[Stored data]
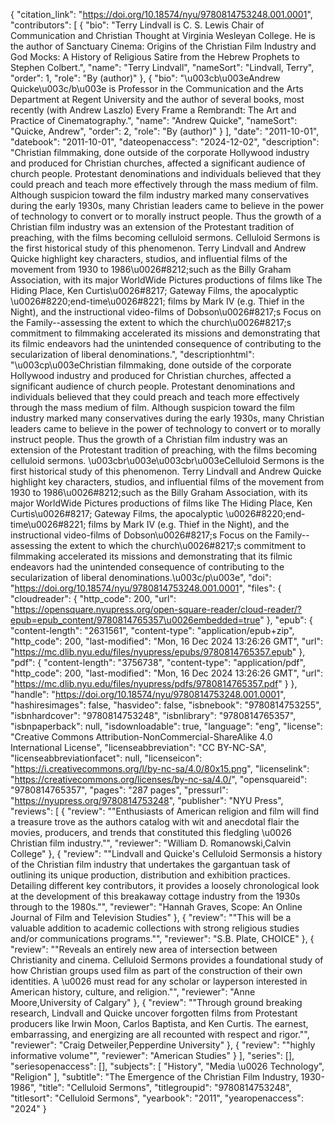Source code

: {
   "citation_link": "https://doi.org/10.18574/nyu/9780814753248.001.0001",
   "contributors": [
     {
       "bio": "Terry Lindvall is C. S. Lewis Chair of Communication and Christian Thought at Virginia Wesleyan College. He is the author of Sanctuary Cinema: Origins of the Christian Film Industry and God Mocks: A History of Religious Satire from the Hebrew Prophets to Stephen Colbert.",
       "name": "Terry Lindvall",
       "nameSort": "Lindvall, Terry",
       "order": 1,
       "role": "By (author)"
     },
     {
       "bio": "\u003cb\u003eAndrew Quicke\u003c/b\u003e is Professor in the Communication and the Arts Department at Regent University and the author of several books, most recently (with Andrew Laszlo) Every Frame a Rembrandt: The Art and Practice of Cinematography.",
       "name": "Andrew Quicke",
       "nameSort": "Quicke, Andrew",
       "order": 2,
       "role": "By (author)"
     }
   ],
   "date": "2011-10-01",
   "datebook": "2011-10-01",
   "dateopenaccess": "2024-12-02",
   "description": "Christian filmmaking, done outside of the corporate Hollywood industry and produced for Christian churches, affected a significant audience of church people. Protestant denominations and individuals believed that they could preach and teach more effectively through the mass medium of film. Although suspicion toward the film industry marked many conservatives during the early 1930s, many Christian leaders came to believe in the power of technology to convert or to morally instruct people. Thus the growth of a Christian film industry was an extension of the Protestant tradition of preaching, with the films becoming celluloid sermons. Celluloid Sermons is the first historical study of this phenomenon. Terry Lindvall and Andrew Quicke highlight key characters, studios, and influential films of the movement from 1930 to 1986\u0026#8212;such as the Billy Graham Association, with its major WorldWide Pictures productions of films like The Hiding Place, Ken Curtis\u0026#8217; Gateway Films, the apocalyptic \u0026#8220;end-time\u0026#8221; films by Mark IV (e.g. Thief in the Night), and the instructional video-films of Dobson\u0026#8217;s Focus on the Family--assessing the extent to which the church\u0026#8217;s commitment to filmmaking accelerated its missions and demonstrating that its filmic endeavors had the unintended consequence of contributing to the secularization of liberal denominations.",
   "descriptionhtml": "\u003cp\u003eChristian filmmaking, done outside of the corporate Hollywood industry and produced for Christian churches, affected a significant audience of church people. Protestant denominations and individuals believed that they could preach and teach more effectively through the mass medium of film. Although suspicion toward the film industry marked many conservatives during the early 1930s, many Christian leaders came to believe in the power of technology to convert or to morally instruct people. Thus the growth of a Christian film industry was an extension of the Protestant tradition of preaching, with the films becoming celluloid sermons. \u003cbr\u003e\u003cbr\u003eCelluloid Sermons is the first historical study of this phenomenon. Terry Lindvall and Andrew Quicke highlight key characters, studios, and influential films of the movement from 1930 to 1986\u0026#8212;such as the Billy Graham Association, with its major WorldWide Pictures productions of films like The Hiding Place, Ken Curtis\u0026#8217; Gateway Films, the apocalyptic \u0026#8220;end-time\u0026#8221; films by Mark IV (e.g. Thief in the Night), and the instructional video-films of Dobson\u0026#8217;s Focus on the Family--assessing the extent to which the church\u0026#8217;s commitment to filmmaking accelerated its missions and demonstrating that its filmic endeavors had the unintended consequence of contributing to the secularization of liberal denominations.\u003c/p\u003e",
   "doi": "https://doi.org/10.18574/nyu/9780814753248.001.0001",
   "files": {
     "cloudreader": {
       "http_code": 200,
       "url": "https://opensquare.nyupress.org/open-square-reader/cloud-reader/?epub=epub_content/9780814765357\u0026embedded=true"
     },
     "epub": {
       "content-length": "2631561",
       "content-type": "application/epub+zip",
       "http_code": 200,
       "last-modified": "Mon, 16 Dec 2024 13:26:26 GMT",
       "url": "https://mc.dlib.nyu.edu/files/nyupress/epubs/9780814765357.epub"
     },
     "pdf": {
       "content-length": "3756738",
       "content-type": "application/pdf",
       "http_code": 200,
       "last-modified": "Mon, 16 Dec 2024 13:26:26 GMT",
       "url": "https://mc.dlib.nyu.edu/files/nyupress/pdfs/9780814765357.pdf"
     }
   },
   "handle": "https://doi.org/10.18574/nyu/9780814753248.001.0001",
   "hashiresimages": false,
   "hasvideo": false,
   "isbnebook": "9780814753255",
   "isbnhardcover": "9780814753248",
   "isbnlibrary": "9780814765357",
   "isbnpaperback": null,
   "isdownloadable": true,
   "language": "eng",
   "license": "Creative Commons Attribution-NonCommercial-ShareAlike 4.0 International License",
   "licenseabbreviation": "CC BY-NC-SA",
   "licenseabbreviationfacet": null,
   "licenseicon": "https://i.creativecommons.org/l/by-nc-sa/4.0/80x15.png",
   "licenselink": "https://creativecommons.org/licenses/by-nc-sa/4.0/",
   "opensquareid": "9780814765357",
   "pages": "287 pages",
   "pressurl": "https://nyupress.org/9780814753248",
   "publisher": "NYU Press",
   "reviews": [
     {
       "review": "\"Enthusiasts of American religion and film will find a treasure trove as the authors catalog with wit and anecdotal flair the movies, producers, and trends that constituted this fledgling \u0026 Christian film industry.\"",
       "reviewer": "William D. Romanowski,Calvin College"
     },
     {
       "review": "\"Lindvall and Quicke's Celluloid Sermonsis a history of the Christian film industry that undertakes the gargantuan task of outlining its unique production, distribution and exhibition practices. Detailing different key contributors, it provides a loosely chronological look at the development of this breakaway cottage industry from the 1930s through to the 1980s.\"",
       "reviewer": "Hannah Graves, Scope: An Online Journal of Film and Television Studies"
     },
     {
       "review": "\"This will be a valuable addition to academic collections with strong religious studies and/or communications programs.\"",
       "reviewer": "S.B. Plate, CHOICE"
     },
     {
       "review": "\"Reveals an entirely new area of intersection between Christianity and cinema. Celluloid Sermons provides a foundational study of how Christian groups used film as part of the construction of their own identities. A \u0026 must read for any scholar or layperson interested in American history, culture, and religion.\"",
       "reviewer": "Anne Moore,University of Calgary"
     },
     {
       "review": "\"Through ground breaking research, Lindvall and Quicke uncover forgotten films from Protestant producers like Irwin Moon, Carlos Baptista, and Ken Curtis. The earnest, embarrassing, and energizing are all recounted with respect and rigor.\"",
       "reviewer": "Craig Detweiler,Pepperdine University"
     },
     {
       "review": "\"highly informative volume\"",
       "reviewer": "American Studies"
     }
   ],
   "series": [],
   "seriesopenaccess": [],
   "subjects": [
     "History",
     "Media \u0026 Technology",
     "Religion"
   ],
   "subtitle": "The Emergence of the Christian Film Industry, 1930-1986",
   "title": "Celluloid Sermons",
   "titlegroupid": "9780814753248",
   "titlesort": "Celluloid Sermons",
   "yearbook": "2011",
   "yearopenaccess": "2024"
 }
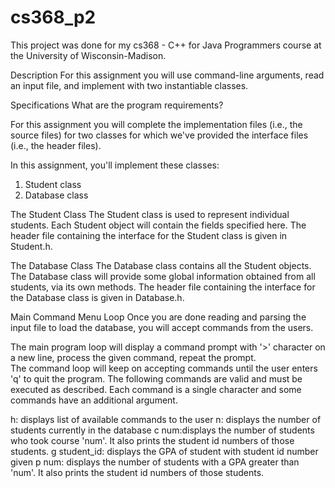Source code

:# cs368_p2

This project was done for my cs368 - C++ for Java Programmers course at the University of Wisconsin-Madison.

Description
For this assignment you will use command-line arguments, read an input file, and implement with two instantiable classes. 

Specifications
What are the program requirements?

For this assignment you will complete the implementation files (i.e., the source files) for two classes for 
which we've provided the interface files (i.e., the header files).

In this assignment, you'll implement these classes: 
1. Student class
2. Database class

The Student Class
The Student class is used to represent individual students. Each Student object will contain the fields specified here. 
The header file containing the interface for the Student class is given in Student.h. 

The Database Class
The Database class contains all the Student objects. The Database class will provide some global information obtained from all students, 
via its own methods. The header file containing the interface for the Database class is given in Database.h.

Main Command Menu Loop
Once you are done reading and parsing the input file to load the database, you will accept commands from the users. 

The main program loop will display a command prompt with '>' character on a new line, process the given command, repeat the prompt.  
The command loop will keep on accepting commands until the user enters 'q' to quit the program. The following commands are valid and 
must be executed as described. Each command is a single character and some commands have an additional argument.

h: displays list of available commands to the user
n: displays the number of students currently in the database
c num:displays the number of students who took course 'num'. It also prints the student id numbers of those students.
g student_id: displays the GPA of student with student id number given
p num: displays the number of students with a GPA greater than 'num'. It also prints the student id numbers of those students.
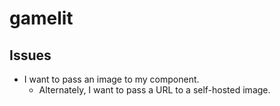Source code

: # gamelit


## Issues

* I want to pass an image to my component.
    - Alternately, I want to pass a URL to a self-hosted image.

---

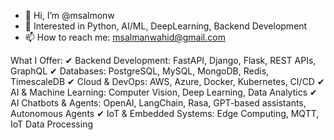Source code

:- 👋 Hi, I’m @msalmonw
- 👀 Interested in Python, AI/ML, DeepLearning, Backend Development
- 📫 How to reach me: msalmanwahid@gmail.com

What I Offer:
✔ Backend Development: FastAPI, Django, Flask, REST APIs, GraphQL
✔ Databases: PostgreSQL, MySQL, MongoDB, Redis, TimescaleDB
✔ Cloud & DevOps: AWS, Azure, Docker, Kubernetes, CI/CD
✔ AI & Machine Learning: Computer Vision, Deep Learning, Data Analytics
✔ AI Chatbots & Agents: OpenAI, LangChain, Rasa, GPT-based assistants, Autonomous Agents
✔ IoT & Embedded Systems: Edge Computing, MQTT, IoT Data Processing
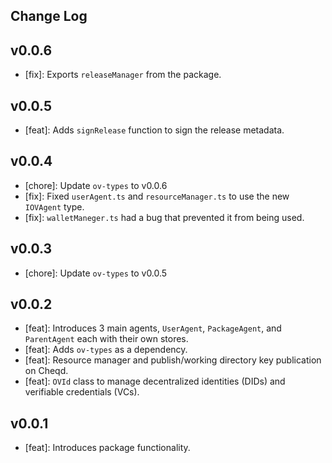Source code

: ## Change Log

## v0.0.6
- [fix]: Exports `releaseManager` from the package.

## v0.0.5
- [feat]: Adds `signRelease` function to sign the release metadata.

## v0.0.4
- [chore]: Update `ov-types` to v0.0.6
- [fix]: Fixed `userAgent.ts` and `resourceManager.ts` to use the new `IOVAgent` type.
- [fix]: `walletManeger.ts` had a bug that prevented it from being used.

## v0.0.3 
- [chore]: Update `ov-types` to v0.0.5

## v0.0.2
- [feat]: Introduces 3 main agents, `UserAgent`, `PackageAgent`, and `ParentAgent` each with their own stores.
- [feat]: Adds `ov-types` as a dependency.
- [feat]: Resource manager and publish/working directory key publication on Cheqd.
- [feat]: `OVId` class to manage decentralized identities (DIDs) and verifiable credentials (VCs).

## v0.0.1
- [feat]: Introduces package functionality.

◆ Problem to solve
Repeat word for word the lines above that run from the line containing "In this assignment, you'll" through the line containing "The Student class is used", both ends included, and nothing else.

◆ Expected output
In this assignment, you'll implement these classes: 
1. Student class
2. Database class

The Student Class
The Student class is used to represent individual students. Each Student object will contain the fields specified here. 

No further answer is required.